Rick’s sudden death was a blow to his family, his friends and the bigger online community of people he’d built community with. Rick loved connecting people. He loved talking with friends over coffee. He enjoyed bringing people together.

One of the traditions that arose from that desire was a breakfast gathering on the Saturday after Thanksgiving. I had never attended one of these gatherings, but I was usually out of town by then and wasn’t aware of them. But this year, on the first Saturday morning after our first Thanksgiving without Rick, one of this closest friends, James Kirk, organized the first “Rickfast” to gather some of Rick’s friends and family together in Rick’s honor, with the hopes of it becoming an official event.

As more and more people from Rick’s circles arrived, we had to rearrange the tables, connecting more and more of them. Two tables pulled together became three. Then we pulled another table perpendicular to the center one, forming a T. Another table. And another.

We wound up with a figure 4.

James joked that we should figure out if the number four means anything. I looked it up on a random numerology website and found that the number four symbolizes, among other things, “the principle of putting ideas into form.”

It seemed fitting.

Other than the attention Rick would surely call undue, I think he would have been pleased seeing friends get together for a meal and fellowship.

You don’t have to have known Rick to start a Rickfast tradition of your own. Pick a day, even if it’s not connected to a holiday. Gather a few close friends. And make it a tradition.

Rick would be pleased with that, too.

the authorPatrick
Patrick is a Christian with more than 30 years experience in professional writing, producing and marketing. His professional background also includes social media, reporting for broadcast television and the web, directing, videography and photography. He enjoys getting to know people over coffee and spending time with his dog.

1 Comment

  • I am sorry to read that this person has died.

    I did not know of him. But I did immediately notice one shocking thing that stood out. He was born in 1968. He died in 2013. I am guessing that unless his birthday was right after the new year, he died at age 44. That is a sad, terrible thing – for a person to cease to be at so young an age.

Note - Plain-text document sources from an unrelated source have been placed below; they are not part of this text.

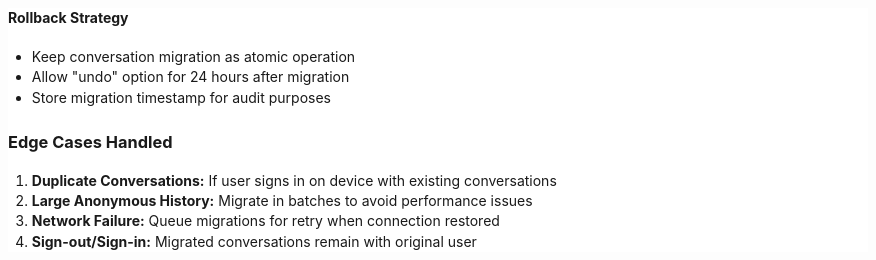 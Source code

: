 #### Rollback Strategy

- Keep conversation migration as atomic operation
- Allow "undo" option for 24 hours after migration
- Store migration timestamp for audit purposes

### Edge Cases Handled

1. **Duplicate Conversations:** If user signs in on device with existing conversations
2. **Large Anonymous History:** Migrate in batches to avoid performance issues
3. **Network Failure:** Queue migrations for retry when connection restored
4. **Sign-out/Sign-in:** Migrated conversations remain with original user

Yes, he will live on in your hearts and in the afterlife, but life is too good to only have 44 years of it.

    I do love the symbology of the number 4; that is something new I learned today. Any day in which I’ve learned something is not a waste.

    You are truly interesting and unique person, and I enjoy everything you have to write, even something as sad as this; you have found joy in something seemingly without any.